Bogner-Strauss: Im Bereich des Jugendministeriums einmal die Vereinheitlichung des Jugendschutzes – natürlich mit den Ländern zusammen.  Die Jugendstrategie ist für mich ganz wichtig, auch im Rahmen der EU-Ratspräsidentschaft. Was das Frauenministerium angeht, auf jeden Fall die Gleichstellung beim Lohn, Einkommenstransparenz und Gewaltprävention. Und was Familie angeht, die qualitative, quantitative und flexible Betreuung.
 
Und diese Entlastung für Familien soll über die Schulen stattfinden?

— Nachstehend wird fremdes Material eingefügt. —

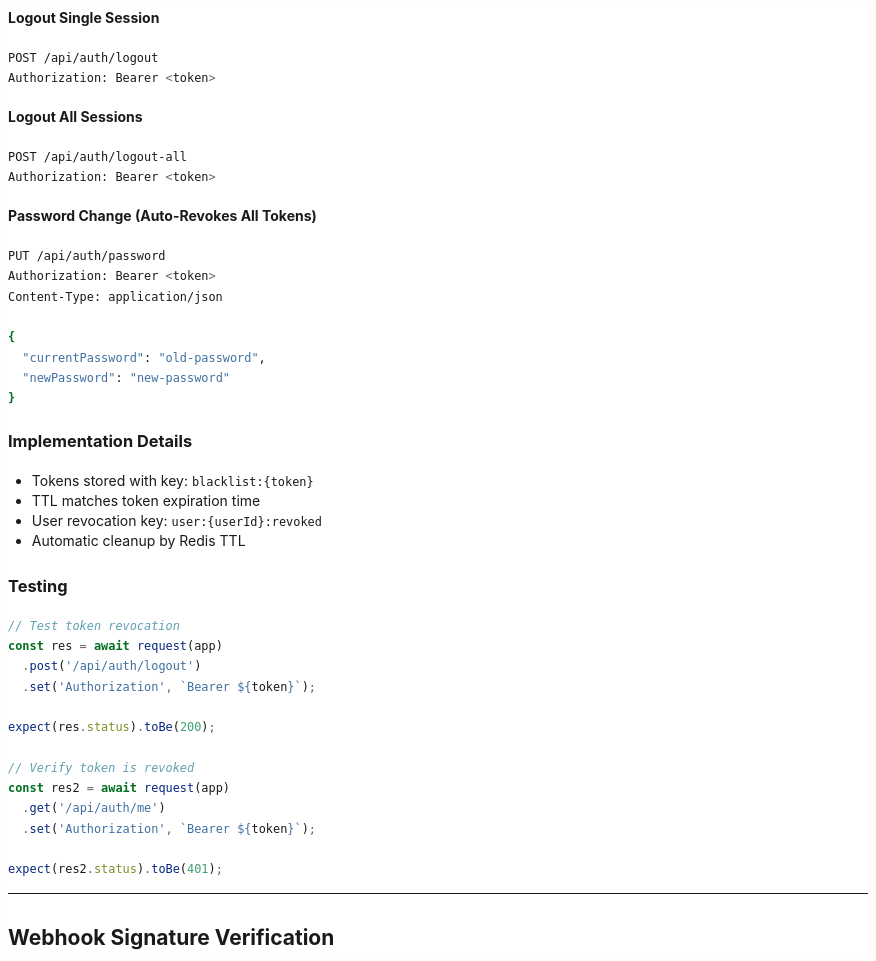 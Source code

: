 #### Logout Single Session

```bash
POST /api/auth/logout
Authorization: Bearer <token>
```

#### Logout All Sessions

```bash
POST /api/auth/logout-all
Authorization: Bearer <token>
```

#### Password Change (Auto-Revokes All Tokens)

```bash
PUT /api/auth/password
Authorization: Bearer <token>
Content-Type: application/json

{
  "currentPassword": "old-password",
  "newPassword": "new-password"
}
```

### Implementation Details

- Tokens stored with key: `blacklist:{token}`
- TTL matches token expiration time
- User revocation key: `user:{userId}:revoked`
- Automatic cleanup by Redis TTL

### Testing

```javascript
// Test token revocation
const res = await request(app)
  .post('/api/auth/logout')
  .set('Authorization', `Bearer ${token}`);

expect(res.status).toBe(200);

// Verify token is revoked
const res2 = await request(app)
  .get('/api/auth/me')
  .set('Authorization', `Bearer ${token}`);

expect(res2.status).toBe(401);
```

---

## Webhook Signature Verification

Bogner-strauss: Es soll auf jeden Fall eine Sommerkinderbetreuung geben, die Details müssen wir noch besprechen.
 
Sie selbst sind dreifache Mutter. Was möchten Sie Ihren Kinder mitgeben?
Bogner-Strauss: Das ist ein umfassendes Thema. Ganz wichtig ist mir ein Wertepaket für meine Kinder, das vielleicht bis zu einem gewissen Grad konservativ sein kann. Dann ist mir noch wichtig, dass meine Kinder offen sind. Und vor allem, dass sie Freude und Spaß haben. Von fröhlichen Kindern bekommt man jeden Tag so viel zurück. Wenn man sieht, wie Kinder glücklich und zufrieden sind – das ist etwas Feines. 
 
Konservativ, aber modern – so werden Sie auch von Ihrem Umfeld beschrieben. Trifft das also aus Ihrer Sicht zu?

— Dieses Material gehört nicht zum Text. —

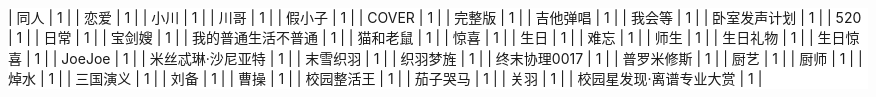 | 同人 | 1 |
| 恋爱 | 1 |
| 小川 | 1 |
| 川哥 | 1 |
| 假小子 | 1 |
| COVER | 1 |
| 完整版 | 1 |
| 吉他弹唱 | 1 |
| 我会等 | 1 |
| 卧室发声计划 | 1 |
| 520 | 1 |
| 日常 | 1 |
| 宝剑嫂 | 1 |
| 我的普通生活不普通 | 1 |
| 猫和老鼠 | 1 |
| 惊喜 | 1 |
| 生日 | 1 |
| 难忘 | 1 |
| 师生 | 1 |
| 生日礼物 | 1 |
| 生日惊喜 | 1 |
| JoeJoe | 1 |
| 米丝忒琳·沙尼亚特 | 1 |
| 末雪织羽 | 1 |
| 织羽梦旌 | 1 |
| 终末协理0017 | 1 |
| 普罗米修斯 | 1 |
| 厨艺 | 1 |
| 厨师 | 1 |
| 焯水 | 1 |
| 三国演义 | 1 |
| 刘备 | 1 |
| 曹操 | 1 |
| 校园整活王 | 1 |
| 茄子哭马 | 1 |
| 关羽 | 1 |
| 校园星发现·离谱专业大赏 | 1 |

Bogner-Strauss: Da stimme ich total zu. Konservativ dahingehend, dass ich Familie für einen tollen Wert halt. Das lebe ich ja auch selbst und ich glaube, es gibt Kindern viel Sicherheit, wenn sie mit diesem Wert aufwachsen können. Auf der anderen Seite bin ich offen für neue Dinge. Man muss Sachen an sich ranlassen, offen damit umgehen, Akzeptanz zeigen. 

Ihrer Familie gehört das bekannte südsteirische Weingut Strauss vulgo Schopper. Ihre beiden Brüder führen es, Sie sind erst in die Forschung, dann in die Politik gegangen. Wollten Sie nie ins Winzergeschäft einsteigen?
Bogner-Strauss: Als ich mit der Wissenschaft auf der Uni angefangen habe und mir nicht hundertprozentig sicher war, dass das Früchte tragen könnte, habe ich immer einen Plan B im Kopf gehabt: eine kleine Vinothek und eine Schmankerlstube. Ich koche unglaublich gern und trinke auch sehr gern guten Wein. Da habe ich mir gedacht, das könnte ich noch zusätzlich zu Hause machen. Aber inzwischen ist das durch meine Familie, meine Brüder und deren Frauen gut abgedeckt. Es gibt noch keine Schmankerlstube, aber das hat sich inzwischen erledigt – die mache ich jetzt privat zu Hause für meine Familie.